In this background, the author of Hebrews wrote, "Let us therefore approach the throne of grace with boldness, so that we may receive mercy and find grace to help in time of need." (Heb.4:16). God is not unapproachable. God does not live in some ivory tower or mountain remote from human experience. For Jesus is there, at His right hand, Jesus who can feel for us and with us. Here is good news for the lonely and the weak, for those for whom life is dark and bleak. Life does not have to be lived in our own strength. For Jesus who came is the Jesus who is ready and waiting to give help to us all. So in the words of paraphrase of our text: "Let not let it slip through our fingers… Let us walk right up to him and get what he is so ready to give. Take the mercy, accept the help."

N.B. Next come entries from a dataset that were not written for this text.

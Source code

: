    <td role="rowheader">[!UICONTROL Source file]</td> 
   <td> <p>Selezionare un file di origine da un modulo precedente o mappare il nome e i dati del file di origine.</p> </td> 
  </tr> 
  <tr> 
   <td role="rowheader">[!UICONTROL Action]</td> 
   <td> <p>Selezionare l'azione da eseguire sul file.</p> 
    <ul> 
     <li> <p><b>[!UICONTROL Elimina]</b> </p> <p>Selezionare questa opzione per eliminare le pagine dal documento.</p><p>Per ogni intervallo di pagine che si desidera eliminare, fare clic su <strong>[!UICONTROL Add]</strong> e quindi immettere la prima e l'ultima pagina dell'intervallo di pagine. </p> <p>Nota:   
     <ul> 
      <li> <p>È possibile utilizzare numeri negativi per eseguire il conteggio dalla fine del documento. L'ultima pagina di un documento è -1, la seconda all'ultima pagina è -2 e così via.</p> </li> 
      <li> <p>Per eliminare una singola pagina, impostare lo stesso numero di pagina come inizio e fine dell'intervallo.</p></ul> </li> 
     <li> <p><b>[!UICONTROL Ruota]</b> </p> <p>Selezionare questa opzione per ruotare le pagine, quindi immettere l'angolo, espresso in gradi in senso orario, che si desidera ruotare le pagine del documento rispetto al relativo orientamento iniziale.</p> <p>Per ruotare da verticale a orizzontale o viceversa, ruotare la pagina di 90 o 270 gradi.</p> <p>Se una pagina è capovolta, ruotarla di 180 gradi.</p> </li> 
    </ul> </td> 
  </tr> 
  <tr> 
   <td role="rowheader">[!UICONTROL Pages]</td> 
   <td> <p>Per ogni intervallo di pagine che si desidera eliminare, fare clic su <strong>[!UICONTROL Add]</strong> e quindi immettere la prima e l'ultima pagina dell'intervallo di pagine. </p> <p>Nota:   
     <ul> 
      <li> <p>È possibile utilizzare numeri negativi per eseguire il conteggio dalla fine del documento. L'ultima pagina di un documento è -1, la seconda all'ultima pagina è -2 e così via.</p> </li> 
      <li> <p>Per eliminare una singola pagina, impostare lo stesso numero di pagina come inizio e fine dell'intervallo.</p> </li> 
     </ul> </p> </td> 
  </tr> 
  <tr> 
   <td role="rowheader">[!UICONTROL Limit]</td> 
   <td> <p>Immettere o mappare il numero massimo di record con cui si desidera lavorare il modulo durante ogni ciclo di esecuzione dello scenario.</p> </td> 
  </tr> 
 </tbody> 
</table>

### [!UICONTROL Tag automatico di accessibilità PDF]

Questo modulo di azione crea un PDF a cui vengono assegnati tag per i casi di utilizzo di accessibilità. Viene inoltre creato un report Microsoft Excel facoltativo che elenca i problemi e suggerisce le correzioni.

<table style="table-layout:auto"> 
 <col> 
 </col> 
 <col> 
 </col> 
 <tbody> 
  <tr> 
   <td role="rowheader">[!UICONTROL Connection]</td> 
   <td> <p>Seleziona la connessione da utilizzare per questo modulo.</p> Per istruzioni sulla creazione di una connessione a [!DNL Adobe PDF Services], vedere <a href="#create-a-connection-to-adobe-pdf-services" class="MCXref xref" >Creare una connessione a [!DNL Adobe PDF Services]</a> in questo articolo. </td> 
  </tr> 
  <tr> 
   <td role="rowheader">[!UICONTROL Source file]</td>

We, Christians, therefore, have a greater responsibility towards our persecuted brothers and sisters. It is an imperative to participate in their sufferings consciously to share what we have. Hence, this is an urgent call for all Christians to come forward to share the pain of Khandhmal Christians through our gifts. We can share our resources through our Churches, Christian institutions or relief organizations like EFICOR, WORLD VISION, COMPASSION, etc. We, Equipping People for Excellence in Leadership, visited violence victims recently and distributed warm clothes, sariees, utensils, food materials for ten days, and water purifiers for fifty families who are living in the relief camps in Cuttack with the help of Orissa Scripture Union staff. Likewise, we urge every Christian to reduce all their extravagant celebrations to share their means with Khandmall brothers and sisters. Hope we will celebrate this Christmas with a difference.

WISHING YOU ALL A MEANINGFUL CELEBRATION OF THE BIRTH OF OUR SAVIOUR.